**Entries shown:**
Start of Block
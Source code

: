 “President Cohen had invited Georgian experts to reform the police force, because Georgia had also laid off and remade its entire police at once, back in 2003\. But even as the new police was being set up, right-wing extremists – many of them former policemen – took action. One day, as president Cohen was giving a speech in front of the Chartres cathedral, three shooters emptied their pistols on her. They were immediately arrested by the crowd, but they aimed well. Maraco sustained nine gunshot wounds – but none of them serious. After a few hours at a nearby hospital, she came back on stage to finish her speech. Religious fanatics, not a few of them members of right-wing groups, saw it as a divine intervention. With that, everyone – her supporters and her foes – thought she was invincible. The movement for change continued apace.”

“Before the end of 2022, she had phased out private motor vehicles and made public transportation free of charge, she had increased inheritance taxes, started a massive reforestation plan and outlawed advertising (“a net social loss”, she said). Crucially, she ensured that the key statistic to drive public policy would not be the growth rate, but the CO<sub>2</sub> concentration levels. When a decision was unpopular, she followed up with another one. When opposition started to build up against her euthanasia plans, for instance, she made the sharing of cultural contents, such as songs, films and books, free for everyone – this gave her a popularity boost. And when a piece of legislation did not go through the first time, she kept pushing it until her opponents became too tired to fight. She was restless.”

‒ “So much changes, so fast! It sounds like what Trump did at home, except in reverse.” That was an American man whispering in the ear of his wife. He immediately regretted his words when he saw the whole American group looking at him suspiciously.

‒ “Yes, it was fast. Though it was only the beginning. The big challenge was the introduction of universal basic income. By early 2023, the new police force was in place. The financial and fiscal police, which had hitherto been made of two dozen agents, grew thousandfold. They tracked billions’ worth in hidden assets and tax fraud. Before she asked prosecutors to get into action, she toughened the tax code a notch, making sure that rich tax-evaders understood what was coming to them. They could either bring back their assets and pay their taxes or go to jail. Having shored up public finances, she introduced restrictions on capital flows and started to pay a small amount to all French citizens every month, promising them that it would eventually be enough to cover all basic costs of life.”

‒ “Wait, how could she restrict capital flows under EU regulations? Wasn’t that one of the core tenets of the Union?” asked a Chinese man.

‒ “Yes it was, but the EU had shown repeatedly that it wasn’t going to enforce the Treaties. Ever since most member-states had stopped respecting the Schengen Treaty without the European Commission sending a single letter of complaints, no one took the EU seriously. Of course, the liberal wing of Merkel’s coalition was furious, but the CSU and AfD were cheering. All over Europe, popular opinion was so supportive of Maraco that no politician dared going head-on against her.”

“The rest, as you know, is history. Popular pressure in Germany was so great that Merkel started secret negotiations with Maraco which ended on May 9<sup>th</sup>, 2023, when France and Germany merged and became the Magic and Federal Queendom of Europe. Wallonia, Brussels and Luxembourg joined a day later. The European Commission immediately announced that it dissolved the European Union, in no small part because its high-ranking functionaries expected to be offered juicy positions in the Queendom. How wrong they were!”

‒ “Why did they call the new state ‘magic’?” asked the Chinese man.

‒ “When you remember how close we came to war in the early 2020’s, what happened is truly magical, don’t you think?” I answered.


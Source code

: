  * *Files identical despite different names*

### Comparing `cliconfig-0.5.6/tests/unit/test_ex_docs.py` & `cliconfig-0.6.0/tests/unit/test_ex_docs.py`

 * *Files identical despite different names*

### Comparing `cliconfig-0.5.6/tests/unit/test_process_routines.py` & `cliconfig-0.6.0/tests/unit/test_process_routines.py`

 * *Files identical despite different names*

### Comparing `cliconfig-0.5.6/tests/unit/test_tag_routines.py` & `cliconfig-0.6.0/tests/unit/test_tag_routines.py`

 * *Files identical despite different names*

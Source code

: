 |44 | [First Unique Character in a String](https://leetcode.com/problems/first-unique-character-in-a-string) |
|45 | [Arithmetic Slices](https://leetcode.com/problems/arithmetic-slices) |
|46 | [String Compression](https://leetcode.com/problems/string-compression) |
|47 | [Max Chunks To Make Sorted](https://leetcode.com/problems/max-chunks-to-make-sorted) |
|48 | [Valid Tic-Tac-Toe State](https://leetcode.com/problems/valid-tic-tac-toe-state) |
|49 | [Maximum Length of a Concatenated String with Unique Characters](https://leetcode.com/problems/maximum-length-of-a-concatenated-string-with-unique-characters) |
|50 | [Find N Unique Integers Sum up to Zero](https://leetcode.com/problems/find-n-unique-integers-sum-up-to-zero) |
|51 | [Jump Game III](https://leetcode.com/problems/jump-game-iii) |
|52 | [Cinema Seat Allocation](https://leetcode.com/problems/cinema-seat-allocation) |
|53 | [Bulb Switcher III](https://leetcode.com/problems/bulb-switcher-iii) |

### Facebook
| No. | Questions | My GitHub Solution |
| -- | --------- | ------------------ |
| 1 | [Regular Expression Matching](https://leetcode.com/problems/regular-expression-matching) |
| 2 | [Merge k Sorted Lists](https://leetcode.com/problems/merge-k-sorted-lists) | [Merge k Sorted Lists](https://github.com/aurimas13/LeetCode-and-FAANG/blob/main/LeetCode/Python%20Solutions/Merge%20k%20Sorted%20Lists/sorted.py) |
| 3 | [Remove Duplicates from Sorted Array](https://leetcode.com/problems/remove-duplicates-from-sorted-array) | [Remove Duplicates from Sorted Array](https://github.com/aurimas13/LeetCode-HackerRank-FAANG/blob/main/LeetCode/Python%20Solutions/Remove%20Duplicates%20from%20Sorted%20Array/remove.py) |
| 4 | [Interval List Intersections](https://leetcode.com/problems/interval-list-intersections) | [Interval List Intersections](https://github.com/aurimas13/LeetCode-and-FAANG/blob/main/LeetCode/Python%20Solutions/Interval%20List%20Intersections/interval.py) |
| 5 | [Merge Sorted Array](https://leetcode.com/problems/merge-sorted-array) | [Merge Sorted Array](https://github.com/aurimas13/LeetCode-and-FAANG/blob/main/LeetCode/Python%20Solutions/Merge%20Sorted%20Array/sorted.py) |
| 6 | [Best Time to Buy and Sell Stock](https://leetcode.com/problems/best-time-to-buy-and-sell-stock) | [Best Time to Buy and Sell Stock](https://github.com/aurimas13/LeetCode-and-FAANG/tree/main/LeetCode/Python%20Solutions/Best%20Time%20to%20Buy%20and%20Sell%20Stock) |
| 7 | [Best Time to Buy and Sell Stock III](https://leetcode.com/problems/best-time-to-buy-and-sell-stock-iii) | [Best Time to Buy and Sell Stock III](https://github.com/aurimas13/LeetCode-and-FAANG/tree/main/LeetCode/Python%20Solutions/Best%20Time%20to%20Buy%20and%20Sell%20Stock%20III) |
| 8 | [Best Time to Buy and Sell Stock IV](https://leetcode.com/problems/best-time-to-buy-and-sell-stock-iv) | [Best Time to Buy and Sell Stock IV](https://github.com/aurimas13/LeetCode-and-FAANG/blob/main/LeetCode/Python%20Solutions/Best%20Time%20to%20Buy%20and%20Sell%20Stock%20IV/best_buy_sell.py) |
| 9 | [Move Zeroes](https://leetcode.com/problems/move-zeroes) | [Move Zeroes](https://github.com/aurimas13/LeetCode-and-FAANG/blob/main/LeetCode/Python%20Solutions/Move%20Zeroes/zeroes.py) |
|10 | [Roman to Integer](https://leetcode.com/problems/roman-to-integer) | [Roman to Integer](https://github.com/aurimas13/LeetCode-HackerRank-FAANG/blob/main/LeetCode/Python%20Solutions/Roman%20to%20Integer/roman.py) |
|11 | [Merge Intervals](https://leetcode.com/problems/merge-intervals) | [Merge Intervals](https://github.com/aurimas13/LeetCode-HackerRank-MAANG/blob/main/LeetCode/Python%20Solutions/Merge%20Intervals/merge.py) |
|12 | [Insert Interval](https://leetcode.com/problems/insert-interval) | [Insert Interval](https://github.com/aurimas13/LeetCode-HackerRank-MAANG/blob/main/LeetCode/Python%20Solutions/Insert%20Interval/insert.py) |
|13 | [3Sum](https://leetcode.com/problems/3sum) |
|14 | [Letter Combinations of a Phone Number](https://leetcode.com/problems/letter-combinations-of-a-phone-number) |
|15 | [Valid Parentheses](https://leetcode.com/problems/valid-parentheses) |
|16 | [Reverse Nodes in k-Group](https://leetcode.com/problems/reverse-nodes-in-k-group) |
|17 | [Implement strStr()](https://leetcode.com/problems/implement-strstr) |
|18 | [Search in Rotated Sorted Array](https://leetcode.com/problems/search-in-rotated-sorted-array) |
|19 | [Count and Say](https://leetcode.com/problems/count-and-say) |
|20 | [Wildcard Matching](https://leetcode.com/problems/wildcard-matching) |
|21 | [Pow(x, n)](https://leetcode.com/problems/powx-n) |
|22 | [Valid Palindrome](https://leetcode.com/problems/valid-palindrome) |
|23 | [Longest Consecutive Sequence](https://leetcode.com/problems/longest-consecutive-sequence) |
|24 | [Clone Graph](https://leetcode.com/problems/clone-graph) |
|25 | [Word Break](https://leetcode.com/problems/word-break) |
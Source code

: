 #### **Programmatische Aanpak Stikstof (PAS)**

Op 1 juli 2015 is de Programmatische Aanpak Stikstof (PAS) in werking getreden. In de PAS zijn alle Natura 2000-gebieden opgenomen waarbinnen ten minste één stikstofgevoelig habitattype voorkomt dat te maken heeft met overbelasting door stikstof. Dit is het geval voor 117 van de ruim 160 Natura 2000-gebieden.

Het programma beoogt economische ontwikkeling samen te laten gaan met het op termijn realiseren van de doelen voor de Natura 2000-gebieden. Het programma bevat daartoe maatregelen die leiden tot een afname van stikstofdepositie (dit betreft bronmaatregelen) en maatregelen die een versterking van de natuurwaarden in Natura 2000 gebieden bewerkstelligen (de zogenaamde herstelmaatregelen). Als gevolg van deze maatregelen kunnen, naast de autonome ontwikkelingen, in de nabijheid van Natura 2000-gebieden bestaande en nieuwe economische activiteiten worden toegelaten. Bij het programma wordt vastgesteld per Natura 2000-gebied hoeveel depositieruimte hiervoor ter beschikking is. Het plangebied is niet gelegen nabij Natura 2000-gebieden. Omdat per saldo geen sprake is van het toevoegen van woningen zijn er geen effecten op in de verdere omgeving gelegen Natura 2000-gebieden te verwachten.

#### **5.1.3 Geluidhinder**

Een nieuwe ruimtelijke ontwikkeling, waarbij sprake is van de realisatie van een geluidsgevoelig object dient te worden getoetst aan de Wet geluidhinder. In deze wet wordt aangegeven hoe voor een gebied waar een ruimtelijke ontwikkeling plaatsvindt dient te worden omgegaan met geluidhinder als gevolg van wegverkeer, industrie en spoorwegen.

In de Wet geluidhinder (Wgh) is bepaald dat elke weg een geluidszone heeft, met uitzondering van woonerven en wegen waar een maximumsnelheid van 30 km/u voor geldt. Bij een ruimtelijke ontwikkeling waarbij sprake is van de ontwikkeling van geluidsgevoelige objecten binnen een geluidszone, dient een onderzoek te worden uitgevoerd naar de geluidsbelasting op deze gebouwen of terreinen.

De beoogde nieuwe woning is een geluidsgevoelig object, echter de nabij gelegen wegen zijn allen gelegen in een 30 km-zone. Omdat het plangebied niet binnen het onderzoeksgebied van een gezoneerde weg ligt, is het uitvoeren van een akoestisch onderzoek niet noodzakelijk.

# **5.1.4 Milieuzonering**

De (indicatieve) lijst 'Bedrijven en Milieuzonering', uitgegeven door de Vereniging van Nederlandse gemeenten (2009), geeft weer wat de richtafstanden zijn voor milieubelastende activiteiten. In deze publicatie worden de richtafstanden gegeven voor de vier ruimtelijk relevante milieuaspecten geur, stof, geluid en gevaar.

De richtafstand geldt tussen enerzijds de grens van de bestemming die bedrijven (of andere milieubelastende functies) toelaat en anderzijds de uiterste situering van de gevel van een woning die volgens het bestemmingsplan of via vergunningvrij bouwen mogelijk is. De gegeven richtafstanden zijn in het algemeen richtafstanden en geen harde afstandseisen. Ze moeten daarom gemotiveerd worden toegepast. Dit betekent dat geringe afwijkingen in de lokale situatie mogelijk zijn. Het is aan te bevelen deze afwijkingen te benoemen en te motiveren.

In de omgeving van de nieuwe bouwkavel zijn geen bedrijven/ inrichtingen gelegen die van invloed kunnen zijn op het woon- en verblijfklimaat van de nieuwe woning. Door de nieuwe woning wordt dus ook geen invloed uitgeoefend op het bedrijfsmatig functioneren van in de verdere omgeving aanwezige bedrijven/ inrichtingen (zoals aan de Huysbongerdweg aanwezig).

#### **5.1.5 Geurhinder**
End of Block
Using the records above, set down exactly the lines from the one with "3 | [Remove" through the one with "5 | [Merge Sorted", inclusive, and nothing more.

**Final answer:**
| 3 | [Remove Duplicates from Sorted Array](https://leetcode.com/problems/remove-duplicates-from-sorted-array) | [Remove Duplicates from Sorted Array](https://github.com/aurimas13/LeetCode-HackerRank-FAANG/blob/main/LeetCode/Python%20Solutions/Remove%20Duplicates%20from%20Sorted%20Array/remove.py) |
| 4 | [Interval List Intersections](https://leetcode.com/problems/interval-list-intersections) | [Interval List Intersections](https://github.com/aurimas13/LeetCode-and-FAANG/blob/main/LeetCode/Python%20Solutions/Interval%20List%20Intersections/interval.py) |
| 5 | [Merge Sorted Array](https://leetcode.com/problems/merge-sorted-array) | [Merge Sorted Array](https://github.com/aurimas13/LeetCode-and-FAANG/blob/main/LeetCode/Python%20Solutions/Merge%20Sorted%20Array/sorted.py) |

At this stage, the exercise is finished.